Abstract

Flow diverter stents are often used in the treatment of giant aneurysms at carotid arteries. Although these stents promise to decrease blood flow into the aneurysm sac, little is known about hemodynamics inside the aneurysm once the stent is planted into the aneurysm neck. To further explore this, computational fluid dynamics and Lagrangian coherent structure (LCS) techniques were used to evaluate the time evolution mechanism of stagnation regions inside an aneurysm. The purpose of this work is to provide a quantitative effectiveness comparison of 2 different flow diverter stents placed into the aneurysm neck based on their stagnation zone formations in the sac. In numerical modeling, Womersley function, and fluidsolid interaction were defined as the 3 cardiac cycles for blood velocity and the aneurysm wall, respectively.
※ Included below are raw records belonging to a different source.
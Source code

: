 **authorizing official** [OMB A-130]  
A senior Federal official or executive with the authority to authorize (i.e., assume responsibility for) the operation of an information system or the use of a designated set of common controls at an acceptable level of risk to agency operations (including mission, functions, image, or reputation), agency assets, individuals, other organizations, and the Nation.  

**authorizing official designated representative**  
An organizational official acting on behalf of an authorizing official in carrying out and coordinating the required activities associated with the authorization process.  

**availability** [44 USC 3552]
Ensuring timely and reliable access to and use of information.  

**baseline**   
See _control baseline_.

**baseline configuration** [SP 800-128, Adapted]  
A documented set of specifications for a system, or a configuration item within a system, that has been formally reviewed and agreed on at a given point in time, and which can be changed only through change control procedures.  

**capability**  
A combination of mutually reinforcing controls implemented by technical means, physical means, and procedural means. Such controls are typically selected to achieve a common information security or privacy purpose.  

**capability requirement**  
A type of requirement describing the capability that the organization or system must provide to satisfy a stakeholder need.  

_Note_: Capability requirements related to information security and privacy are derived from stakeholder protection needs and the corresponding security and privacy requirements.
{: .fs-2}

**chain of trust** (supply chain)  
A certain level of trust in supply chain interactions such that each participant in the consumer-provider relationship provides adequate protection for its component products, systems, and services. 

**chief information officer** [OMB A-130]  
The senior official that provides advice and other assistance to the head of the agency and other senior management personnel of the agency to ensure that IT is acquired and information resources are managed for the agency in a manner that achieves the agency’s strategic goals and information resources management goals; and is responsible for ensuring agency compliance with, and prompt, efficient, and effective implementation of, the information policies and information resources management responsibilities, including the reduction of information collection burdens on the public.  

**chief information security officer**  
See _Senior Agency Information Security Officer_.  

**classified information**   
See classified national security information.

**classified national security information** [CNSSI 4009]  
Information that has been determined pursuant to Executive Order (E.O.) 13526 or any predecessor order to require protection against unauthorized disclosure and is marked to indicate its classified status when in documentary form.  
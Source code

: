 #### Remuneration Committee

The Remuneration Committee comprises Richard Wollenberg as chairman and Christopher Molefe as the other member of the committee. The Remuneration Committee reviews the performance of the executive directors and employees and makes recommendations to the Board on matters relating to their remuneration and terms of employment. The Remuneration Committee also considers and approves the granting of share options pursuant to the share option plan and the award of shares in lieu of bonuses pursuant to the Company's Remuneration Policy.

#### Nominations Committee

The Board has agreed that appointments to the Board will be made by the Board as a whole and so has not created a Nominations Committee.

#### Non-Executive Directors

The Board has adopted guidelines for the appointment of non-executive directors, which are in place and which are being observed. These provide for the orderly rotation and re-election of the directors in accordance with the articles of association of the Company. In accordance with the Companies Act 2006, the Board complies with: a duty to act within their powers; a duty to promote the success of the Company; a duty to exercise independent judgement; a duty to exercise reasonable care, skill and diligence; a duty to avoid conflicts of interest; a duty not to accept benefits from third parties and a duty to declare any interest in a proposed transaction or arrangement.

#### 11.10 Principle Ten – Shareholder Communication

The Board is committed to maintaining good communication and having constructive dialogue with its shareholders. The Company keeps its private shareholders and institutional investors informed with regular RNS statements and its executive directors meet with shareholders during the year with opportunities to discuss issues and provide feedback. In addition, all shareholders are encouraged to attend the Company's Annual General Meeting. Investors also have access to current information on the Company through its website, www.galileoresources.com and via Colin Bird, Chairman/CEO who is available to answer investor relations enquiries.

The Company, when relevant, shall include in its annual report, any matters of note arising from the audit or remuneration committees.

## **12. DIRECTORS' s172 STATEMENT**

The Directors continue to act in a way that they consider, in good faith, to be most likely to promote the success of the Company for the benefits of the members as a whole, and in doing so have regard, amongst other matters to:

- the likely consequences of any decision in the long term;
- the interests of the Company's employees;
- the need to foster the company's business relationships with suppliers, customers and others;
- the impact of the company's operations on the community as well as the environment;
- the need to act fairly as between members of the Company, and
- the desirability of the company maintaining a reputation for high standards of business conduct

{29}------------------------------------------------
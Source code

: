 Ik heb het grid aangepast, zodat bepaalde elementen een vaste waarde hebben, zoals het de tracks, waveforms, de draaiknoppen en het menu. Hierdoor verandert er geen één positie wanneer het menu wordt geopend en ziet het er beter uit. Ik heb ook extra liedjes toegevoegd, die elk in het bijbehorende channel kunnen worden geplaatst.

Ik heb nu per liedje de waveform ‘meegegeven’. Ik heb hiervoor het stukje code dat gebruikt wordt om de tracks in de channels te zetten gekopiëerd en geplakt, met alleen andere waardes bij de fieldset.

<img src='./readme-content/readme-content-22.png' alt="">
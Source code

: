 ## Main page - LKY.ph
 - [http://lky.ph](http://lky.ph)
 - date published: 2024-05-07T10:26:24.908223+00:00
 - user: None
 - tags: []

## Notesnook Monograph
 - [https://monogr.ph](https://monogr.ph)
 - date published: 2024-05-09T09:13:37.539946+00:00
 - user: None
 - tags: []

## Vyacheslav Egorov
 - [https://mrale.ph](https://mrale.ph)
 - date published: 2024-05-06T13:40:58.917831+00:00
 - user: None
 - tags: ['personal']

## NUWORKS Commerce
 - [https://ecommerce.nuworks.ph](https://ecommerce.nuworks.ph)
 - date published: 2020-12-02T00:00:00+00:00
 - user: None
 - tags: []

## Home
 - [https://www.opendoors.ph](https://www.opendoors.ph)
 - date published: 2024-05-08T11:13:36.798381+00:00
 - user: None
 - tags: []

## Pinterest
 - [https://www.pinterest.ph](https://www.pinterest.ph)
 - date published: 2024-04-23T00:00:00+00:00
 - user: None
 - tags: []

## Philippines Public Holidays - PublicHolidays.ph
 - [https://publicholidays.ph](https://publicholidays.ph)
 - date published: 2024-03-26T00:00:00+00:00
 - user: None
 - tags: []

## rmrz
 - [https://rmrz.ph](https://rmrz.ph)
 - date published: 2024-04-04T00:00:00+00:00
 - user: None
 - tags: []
Moreover, blood was accepted as a non-Newtonian fluid, and mean arterial blood pressure of the patient was entered into the computational domain to accurately mimic the hemodynamics inside the aneurysm sac accurately. The numerical analyses revealed that the use of a Fred-type stent in the aneurysm neck causes fluid flow zone formations yielding to sequenced stagnated regions. Time evolution of stagnation regions in an aneurysm sac was shown just after a flow diverter stent was employed at a patient's aneurysm neck. Furthermore, the stagnation field in the Fred stent-fitted aneurysm was nearly 4.8 times the stagnation area of the Surpass brand stent-attached aneurysm. Finite time Lyapunov exponent fields obtained from the LCS techniques demonstrated a good agreement with the patient's digital subtraction angiography images obtained just after treatment.